Ведь 10 июня этого года последовал официальный запрет обществ краеведения в стране. Соответствующее постановление СНК РСФСР объявило: «Признать дальнейшее существование центрального и местных бюро краеведения нецелесообразным». Наркомпрос тут же разослал на места «Инструкцию о работе комиссий по ликвидации Бюро краеведения» от 16 июля 1937 г., которая предписывала все книги и рукописи, научное и хозяйственное оборудование, прочие материальные ценности краеведческих объединений передать органам народного образования. «Акт по ликвидации Курского общества краеведения» датирован 28 августа 1937 г. Однако гораздо раньше, еще в июле 1934 г., все накопившиеся с 1923 г. в Курске краеведческие документы поступили на хранение в государственный архив. В 50-е гг. добрая треть этой документальной коллекции оказалась уничтожена ленивыми и невежественными архивистами «как не имеющая практической и исторической ценности».

Скудное оборудование КГОК (этажерка, счеты, чернильный прибор, каучуковая азбука; 205 книг; 4,5 дести писчей бумаги; 2 карты) досталось областному музею – его предусмотрительная директорша-партийка Кардаш выпросила у ГПУ сразу после ареста технического секретаря общества М.Н. Рязанцева находившиеся в его опечатанной комнате ключи от помещения этой общественной организации.

Заодно под наблюдением облисполкома ликвидировали районные отделения краеведческого общества. Те, согласно актам ликвидационных комиссий, вовсе «не имели имущества и других ценностей».

На самом деле печатные и архивные материалы Курского краеведческого общества обладают немалой историографической, культурной, прикладной ценностью. К ним сейчас за разными справками всё чаще обращаются современные исследователи Курской земли, ее исторических древностей и природных условий. Далеко не полностью, но сохраняются в фондах и экспозициях областных и районных музеев вещевые находки из разведок и раскопок тех лет.

Но мне представляется важным не только то, что наши краеведы 20-х гг. смогли и успели сделать по изучению и охране памятников истории и культуры. Не менее поучительно представить себе, какой урон духовности своего народа нанесли те, кто мешал краеведам работать, держал их организации на нищенском финансовом пайке, а в конечном счете осудил на моральные и физические муки вместо того, чтобы наградить за подвижничество. Реабилитация пришла к ним слишком поздно, почти ко всем – посмертно.





Причины трагедии, произошедшей с краеведами после Октября, трактуются новейшими историографами недостаточно, на мой взгляд, определенно. В поднакопившейся на эту тему литературе складывается мнение, будто советская власть расправилась с ними походя, без особого повода – кто только не подворачивался под «красное колесо» большевистского террора!? Есть и такая точка зрения, которая предлагает видеть в краеведческих кружках очажки явной или потенциальной оппозиции сталинизму: «Работа сотен и тысяч энтузиастов, разбросанных по всем уголкам огромной страны, не поддавалась контролю тоталитарной системы – трудно было рассчитывать на то, что эти люди, преимущественно представители дореволюционной интеллигенции, примут установки на идеологизацию краеведения» [113]; «краеведческое движение 1920-х гг. слишком отлично было от утвердившегося стиля командно-административной системы… Сталина и его подручных…»[114].

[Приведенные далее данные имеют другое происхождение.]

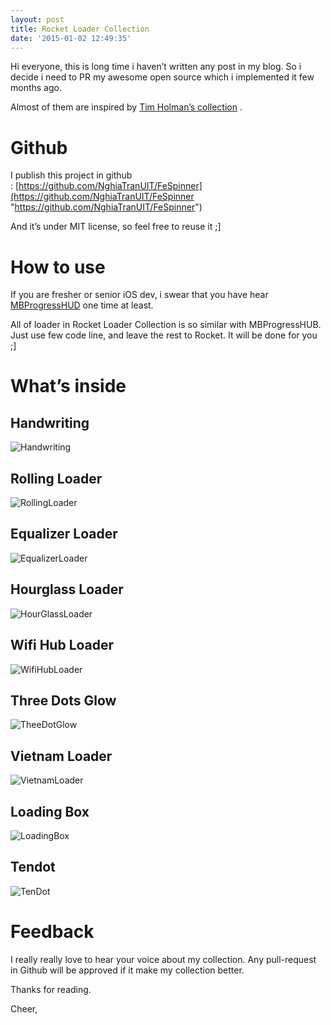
 ```yaml
---
layout: post
title: Rocket Loader Collection
date: '2015-01-02 12:49:35'
---
```



Hi everyone, this is long time i haven’t written any post in my blog. So i decide i need to PR my awesome open source which i implemented it few months ago.

Almost of them are inspired by [Tim Holman’s collection](http://codepen.io/collection/HtAne/ "Tim Holman's collection") .

# Github

I publish this project in github : [https://github.com/NghiaTranUIT/FeSpinner](https://github.com/NghiaTranUIT/FeSpinner "https://github.com/NghiaTranUIT/FeSpinner")

And it’s under MIT license, so feel free to reuse it ;]


# How to use

If you are fresher or senior iOS dev, i swear that you have hear [MBProgressHUD](https://github.com/jdg/MBProgressHUD "MBProgressHUD") one time at least.

All of loader in Rocket Loader Collection is so similar with MBProgressHUB. Just use few code line, and leave the rest to Rocket. It will be done for you ;]


# What’s inside
## Handwriting
![Handwriting](https://raw.githubusercontent.com/NghiaTranUIT/nghiatranuit.github.io/master/resources/2015/01/Handwriting.gif?resize=261%2C468)

## Rolling Loader
![RollingLoader](https://raw.githubusercontent.com/NghiaTranUIT/nghiatranuit.github.io/master/resources/2015/01//RollingLoader.gif?resize=235%2C426)

## Equalizer Loader
![EqualizerLoader](https://raw.githubusercontent.com/NghiaTranUIT/nghiatranuit.github.io/master/resources/2015/01//EqualizerLoader.gif?resize=248%2C449)

## Hourglass Loader
![HourGlassLoader](https://raw.githubusercontent.com/NghiaTranUIT/nghiatranuit.github.io/master/resources/2015/01//HourGlassLoader.gif?resize=246%2C446)

## Wifi Hub Loader
![WifiHubLoader](https://raw.githubusercontent.com/NghiaTranUIT/nghiatranuit.github.io/master/resources/2015/01/WifiHubLoader.gif?resize=253%2C459)

## Three Dots Glow
![TheeDotGlow](https://raw.githubusercontent.com/NghiaTranUIT/nghiatranuit.github.io/master/resources/2015/01/TheeDotGlow.gif?resize=254%2C460)

## Vietnam Loader
![VietnamLoader](https://raw.githubusercontent.com/NghiaTranUIT/nghiatranuit.github.io/master/resources/2015/01//VietnamLoader.gif?resize=246%2C446)

## Loading Box
![LoadingBox](https://raw.githubusercontent.com/NghiaTranUIT/nghiatranuit.github.io/master/resources/2015/01//LoadingBox.gif?resize=251%2C455)

## Tendot
![TenDot](https://raw.githubusercontent.com/NghiaTranUIT/nghiatranuit.github.io/master/resources/2015/01/TenDot.gif?resize=364%2C660)
 
# Feedback

I really really love to hear your voice about my collection. Any pull-request in Github will be approved if it make my collection better.

Thanks for reading.

Cheer,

Доля истины в подобных констатациях содержится. Примером чего могут служить некоторые разногласия, случавшиеся между старыми, дореволюционной закалки, и новыми, сугубо советской выделки, краеведами в Курске. Показателен конфликт Г.И. Булгакова с заслуженной большевичкой П.И. Шавердо. Краеведы поручили ей было составить доклад о 1905 годе, «по документам архива с дополнением личных воспоминаний, как активной участницы в работе того времени». Она больше месяца, по собственному определению, «рылась в архиве» и доклад подготовила. Однако в назначенное для выступления время ее ждал афронт. Явившимся на место собрания, в школу, где преподавал Булгаков, докладчице и приглашенным ею слушателям сторожиха заявила: «Георгий Ильич сказал, что собрания не будет»[115]. Оскорбленная краеведка с революционным стажем подала заявление о выходе из Общества.

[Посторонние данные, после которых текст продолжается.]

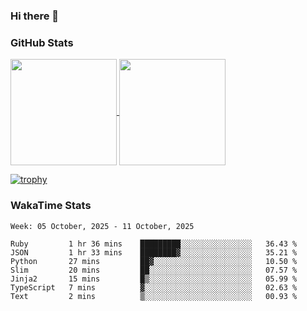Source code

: ### Hi there 👋

### GitHub Stats

<a href="https://github.com/anuraghazra/github-readme-stats">
  <img align="center" height="170px" src="https://github-readme-stats.vercel.app/api/top-langs/?username=tksfjt1024&layout=compact&count_private=true&show_icons=true&show_icons=true&theme=graywhite" />
</a>
<a href="https://github.com/anuraghazra/github-readme-stats">
  <img align="center" height="170px" src="https://github-readme-stats.vercel.app/api?username=tksfjt1024&count_private=true&show_icons=true&show_icons=true&theme=graywhite" />
</a>

[![trophy](https://github-profile-trophy.vercel.app/?username=tksfjt1024)](https://github.com/ryo-ma/github-profile-trophy)

### WakaTime Stats

<!--START_SECTION:waka-->
```text
Week: 05 October, 2025 - 11 October, 2025

Ruby         1 hr 36 mins    █████████░░░░░░░░░░░░░░░░   36.43 % 
JSON         1 hr 33 mins    ████████▓░░░░░░░░░░░░░░░░   35.21 % 
Python       27 mins         ██▓░░░░░░░░░░░░░░░░░░░░░░   10.50 % 
Slim         20 mins         ██░░░░░░░░░░░░░░░░░░░░░░░   07.57 % 
Jinja2       15 mins         █▒░░░░░░░░░░░░░░░░░░░░░░░   05.99 % 
TypeScript   7 mins          ▓░░░░░░░░░░░░░░░░░░░░░░░░   02.63 % 
Text         2 mins          ▒░░░░░░░░░░░░░░░░░░░░░░░░   00.93 % 
```
<!--END_SECTION:waka-->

Вряд ли можно счесть этот эпизод случайным недоразумением. В нем явственно просматривается нежелание Г.И. Булгакова и некоторых его единомышленников среди опытных краеведов заниматься событиями Новейшей истории, да еще в односторонне-партийном освещении.

Но при всём том, никакой, по-моему, ниши для явной или скрытой политической оппозиции, тем более контрреволюции краеведческое движение представлять не собиралось, да и не могло. Как это вполне, надеюсь, ясно по вышеизложенным курским материалам, и старые, и тем более молодые краеведы 20-х гг. изо всех сил старались следовать генеральной линии ВКП(б) на своих участках общественной работы. Одни действительно верили рабоче-крестьянскому государству. У других оставалась слишком свежа в памяти смертоносная практика ЧК и белогвардейской контрразведки, по очереди умещавших тот же Курск трупами правых и виноватых перед ними. Неразгаданный на свою беду краеведами парадокс их положения заключался в том, что главную опасность для властей они представляли отнюдь не как саботажники, а именно в качестве добросовестных, объективных и энергичных исследователей прошлого и особенно настоящего своего родного края.

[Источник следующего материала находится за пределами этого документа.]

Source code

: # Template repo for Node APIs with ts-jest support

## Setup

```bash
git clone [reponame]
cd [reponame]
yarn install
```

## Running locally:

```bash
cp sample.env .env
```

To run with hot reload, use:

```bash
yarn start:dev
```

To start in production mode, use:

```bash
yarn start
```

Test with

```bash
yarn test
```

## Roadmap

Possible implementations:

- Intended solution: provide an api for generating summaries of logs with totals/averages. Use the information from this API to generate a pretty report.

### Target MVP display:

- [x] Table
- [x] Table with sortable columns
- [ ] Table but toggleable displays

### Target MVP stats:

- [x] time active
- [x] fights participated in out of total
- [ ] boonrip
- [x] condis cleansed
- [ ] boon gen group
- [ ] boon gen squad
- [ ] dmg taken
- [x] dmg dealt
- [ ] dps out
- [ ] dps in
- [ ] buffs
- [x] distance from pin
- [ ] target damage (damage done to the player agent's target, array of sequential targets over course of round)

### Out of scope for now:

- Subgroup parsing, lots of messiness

Куда ни шло, если речь шла о массовом разрушении археологических объектов. Хотя едва ли местным властям приятно было в 1930 г. получать циркуляры, подобные следующему: «В связи с катастрофическим положением в деле охраны и учета памятников культуры по ЦЧО, Облбюро краеведения, – идя навстречу намеченным ГАИМК работам, считает необходимым теперь же поставить на контроль как местонахождения памятников культуры, так и районы тракторных запашек и наиболее крупных строительных и земляных работ»[116]. Или такую директиву: «Вследствие того, что социалистическое переустройство деревни принимает широкий размах и быстрый темп и что в скором времени можно ожидать полного уничтожения культуры старой деревни, является необходимостью особенно характерные признаки ее запечатлеть фотографией» [117]. В пору сплошной коллективизации, форсированной индустриализации от подобных бумажек просто отмахивались. В результате, между прочим, служба археологического надзора отсутствует в Курской области по сию пору. Коммунисты так и не удосужились ее создать, и у новой администрации на рубежах XX–XXI вв. руки до каких-то памятников старины опять-таки в подавляющем большинстве случаев не доходят. Инспекция по охране памятников истории и культуры в составе комитета культуры областной администрации сейчас существует, но почти исключительно номинально.